Department of Medicine, The University of Melbourne, Melbourne, Victoria, Australia.
Department of Endocrinology & Diabetes, St Vincent's Hospital Melbourne, Melbourne, Victoria, Australia.
Intern Med J. 2024 Jan;54(1):121-128. doi: 10.1111/imj.16143. Epub 2023 Jun 16.

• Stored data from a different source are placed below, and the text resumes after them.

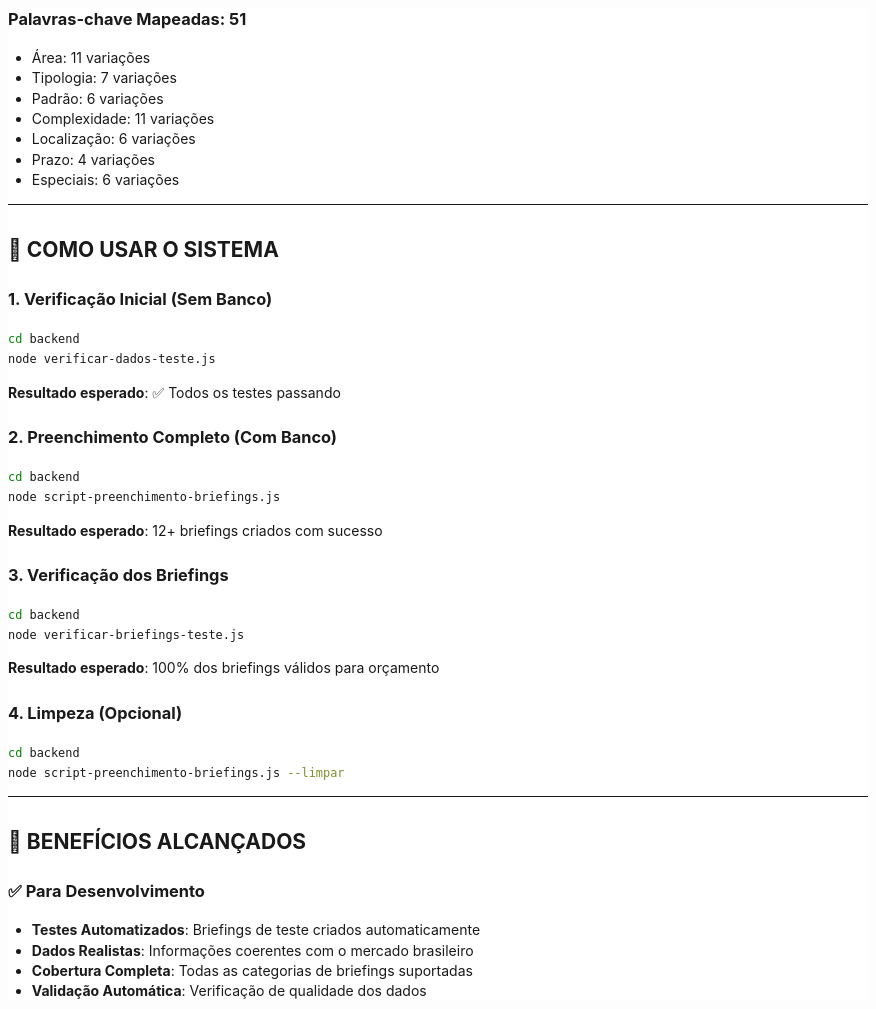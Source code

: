 ### Palavras-chave Mapeadas: **51**
- Área: 11 variações
- Tipologia: 7 variações  
- Padrão: 6 variações
- Complexidade: 11 variações
- Localização: 6 variações
- Prazo: 4 variações
- Especiais: 6 variações

---

## 🚀 COMO USAR O SISTEMA

### 1. Verificação Inicial (Sem Banco)
```bash
cd backend
node verificar-dados-teste.js
```
**Resultado esperado**: ✅ Todos os testes passando

### 2. Preenchimento Completo (Com Banco)
```bash
cd backend
node script-preenchimento-briefings.js
```
**Resultado esperado**: 12+ briefings criados com sucesso

### 3. Verificação dos Briefings
```bash
cd backend
node verificar-briefings-teste.js
```
**Resultado esperado**: 100% dos briefings válidos para orçamento

### 4. Limpeza (Opcional)
```bash
cd backend
node script-preenchimento-briefings.js --limpar
```

---

## 🎯 BENEFÍCIOS ALCANÇADOS

### ✅ Para Desenvolvimento
- **Testes Automatizados**: Briefings de teste criados automaticamente
- **Dados Realistas**: Informações coerentes com o mercado brasileiro
- **Cobertura Completa**: Todas as categorias de briefings suportadas
- **Validação Automática**: Verificação de qualidade dos dados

Automated insulin delivery (AID) improves glycaemia among people with type 1 diabetes in clinical trials and overseas real-world studies. Whether improvements are sustained beyond 12 months in the real world, and whether they occur in the Australian context, has not yet been established. We aimed to observe, up to 2 years, the effectiveness of initiating first-generation AID for type 1 diabetes management.
Retrospective, real-world, observational study using medical records, conducted across five sites in Australia. Adults with type 1 diabetes, who had AID initiated between February 2019 and December 2021, were observed for 6-24 months after initiation (until June 2022). Outcomes examined included glucose metrics assessed by glycated haemoglobin (HbA ) and continuous glucose monitoring (CGM), safety and therapy continuation.
Ninety-four adults were studied (median age 39 years (interquartile range, IQR: 31-51); pre-initiation HbA 7.8% (7.2-8.6)). After AID initiation, HbA decreased by mean 0.5 percentage points (95% confidence interval (CI): -0.7 to -0.2) at 3 months (P < 0.001); CGM time in range 3.9-10.0 mmol/L increased by 11 percentage points (9-14) at 1 month (P < 0.001); these improvements were maintained up to 24 months (all P < 0.02). Median CGM time below 3.9 mmol/L was <1.5% pre- and post-AID initiation. The subgroup with pre-initiation HbA above 8.5% had the greatest HbA improvement (-1.4 percentage points (-1.8 to -1.1) at 3 months). Twelve individuals (13%) discontinued AID, predominantly citing difficulties with CGM. During the 150 person-years observed, four diabetes-related emergencies were documented: three severe hypoglycaemic events and one hyperglycaemic event without ketoacidosis.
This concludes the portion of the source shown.